2) the output has no homographs, no control characters and no zero-width 
codepoints (including no combining characters), allowing for easier debugging. 
A homograph is a character whose glyph is identical to another character. The 
most widely publicised case is that of the Latin letter "a" and the Cyrillic 
"а", which was the attack vector for homograph sites like pаypal.com or 
pаypаl.com or раураl.com or other permutations of the letters. A control 
character could change the way the text gets logged, like for example the 
carriage return character causing overwrite of what had already been output in 
a terminal.

I'm not saying qDebug's output is a security issue or possible attack vector, 
but having no ambiguity and no homographs makes for easier debugging. It could 
save quite a few minutes of staring at a string that *looks* right but whose 
manipulation generates an apparently unexpected result.

That is, after all, the purpose of qDebug: debugging.

By the way, the output of QtTest has also changed in the same way.

> In version 5.5 Thiago Macieira introduced a compatibility break with older
> qt versions.
> This break has come in the form of completely changing the way qDebug()
> prints non-english characters to console.

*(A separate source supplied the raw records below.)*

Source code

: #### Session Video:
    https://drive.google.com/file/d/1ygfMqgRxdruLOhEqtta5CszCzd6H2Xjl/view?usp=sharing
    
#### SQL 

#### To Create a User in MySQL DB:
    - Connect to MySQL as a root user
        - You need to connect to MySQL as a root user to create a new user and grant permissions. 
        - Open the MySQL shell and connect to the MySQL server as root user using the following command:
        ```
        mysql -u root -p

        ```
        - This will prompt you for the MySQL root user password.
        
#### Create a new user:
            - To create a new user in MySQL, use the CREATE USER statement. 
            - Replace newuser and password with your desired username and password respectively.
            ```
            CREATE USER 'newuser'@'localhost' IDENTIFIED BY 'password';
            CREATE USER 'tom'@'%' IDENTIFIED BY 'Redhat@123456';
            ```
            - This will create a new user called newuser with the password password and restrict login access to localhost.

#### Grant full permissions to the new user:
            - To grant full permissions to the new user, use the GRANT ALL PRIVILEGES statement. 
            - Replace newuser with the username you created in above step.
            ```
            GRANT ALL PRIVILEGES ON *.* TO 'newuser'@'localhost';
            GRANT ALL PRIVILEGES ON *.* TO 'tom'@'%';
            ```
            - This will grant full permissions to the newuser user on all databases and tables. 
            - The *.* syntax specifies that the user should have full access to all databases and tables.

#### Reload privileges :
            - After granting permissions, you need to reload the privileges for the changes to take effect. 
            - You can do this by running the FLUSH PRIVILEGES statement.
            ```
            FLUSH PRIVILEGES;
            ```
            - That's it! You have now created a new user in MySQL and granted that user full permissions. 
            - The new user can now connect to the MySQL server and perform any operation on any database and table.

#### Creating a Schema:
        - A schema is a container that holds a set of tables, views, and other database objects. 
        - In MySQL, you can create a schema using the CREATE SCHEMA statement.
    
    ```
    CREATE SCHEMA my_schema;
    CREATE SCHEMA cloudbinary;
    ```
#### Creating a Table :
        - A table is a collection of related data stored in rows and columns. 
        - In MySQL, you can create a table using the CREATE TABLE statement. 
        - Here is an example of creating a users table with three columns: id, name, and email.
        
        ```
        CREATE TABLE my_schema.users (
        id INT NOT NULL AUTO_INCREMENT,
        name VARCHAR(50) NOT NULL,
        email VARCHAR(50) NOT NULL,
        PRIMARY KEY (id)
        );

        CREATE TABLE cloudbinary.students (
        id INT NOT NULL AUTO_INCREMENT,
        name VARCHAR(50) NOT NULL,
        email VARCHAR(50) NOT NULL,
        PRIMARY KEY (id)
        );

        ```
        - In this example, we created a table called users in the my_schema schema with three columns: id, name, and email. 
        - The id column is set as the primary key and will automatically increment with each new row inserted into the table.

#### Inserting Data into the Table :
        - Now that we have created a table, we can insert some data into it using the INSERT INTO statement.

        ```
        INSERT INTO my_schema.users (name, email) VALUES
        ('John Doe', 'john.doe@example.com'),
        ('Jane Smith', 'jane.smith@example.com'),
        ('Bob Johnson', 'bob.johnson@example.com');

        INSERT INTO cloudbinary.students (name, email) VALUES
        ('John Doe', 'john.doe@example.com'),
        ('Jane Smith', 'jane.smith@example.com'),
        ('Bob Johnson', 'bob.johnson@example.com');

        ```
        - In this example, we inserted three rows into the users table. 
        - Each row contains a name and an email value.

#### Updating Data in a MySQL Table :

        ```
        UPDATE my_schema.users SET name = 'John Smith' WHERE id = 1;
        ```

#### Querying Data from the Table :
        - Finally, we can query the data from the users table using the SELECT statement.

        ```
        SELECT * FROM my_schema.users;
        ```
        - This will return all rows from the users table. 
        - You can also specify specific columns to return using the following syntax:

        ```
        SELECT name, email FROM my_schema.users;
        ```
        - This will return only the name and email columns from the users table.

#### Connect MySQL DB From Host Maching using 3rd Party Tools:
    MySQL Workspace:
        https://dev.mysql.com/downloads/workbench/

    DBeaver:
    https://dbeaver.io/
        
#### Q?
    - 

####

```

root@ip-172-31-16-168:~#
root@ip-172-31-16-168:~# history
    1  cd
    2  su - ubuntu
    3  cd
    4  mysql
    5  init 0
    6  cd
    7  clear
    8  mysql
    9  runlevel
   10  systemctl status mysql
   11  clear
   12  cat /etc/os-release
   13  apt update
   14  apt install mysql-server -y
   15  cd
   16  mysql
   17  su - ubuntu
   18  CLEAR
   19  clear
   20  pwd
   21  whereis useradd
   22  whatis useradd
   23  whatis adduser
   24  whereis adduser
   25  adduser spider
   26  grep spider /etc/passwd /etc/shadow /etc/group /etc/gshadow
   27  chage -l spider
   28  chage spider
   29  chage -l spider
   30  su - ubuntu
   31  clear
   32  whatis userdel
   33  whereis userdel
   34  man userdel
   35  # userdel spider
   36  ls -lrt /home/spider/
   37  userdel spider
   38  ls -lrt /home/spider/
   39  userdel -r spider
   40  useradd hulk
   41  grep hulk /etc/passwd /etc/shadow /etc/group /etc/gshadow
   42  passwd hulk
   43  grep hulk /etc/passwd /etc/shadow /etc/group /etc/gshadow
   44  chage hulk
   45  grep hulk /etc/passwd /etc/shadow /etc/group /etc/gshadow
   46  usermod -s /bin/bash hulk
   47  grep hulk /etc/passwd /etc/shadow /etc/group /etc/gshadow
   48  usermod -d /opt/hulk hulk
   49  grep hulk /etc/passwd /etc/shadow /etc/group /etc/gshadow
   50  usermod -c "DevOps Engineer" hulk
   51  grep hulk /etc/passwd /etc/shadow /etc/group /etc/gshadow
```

Let's be clear: this is about non-US-ASCII characters and only if we're 
talking about a QString or QByteArray. If you're passing a character literal 
or char* directly, the feature does not kick in.

People who did not want the quotes around the string before Qt 5.4 would have 
already used qPrintable() or similar mechanisms. Anyone using the noquote() 
feature since 5.4 is also similarly not affected.

> In essense - his "fix" to qDebug() will make it so that all non-english
> output from QString variable to qDebug()
> will be passed as a sequence of unicode escaped characters along the lines
> of:
> 
> "\u043F\u0440\u043E\u0432\u0435\u0440\u043A\u0430
> 043A\u0438\u0440\u0438\u043B\u043B\u0438\u0446\u044B"
> 
> Previously, in _some_ cases, but not reliably cross platform it would
> actually appear in console as readable output in user's language.
> I have to admit that Thiago is right about it being non-reliable
> contradicts qt's goal. Still...

Right.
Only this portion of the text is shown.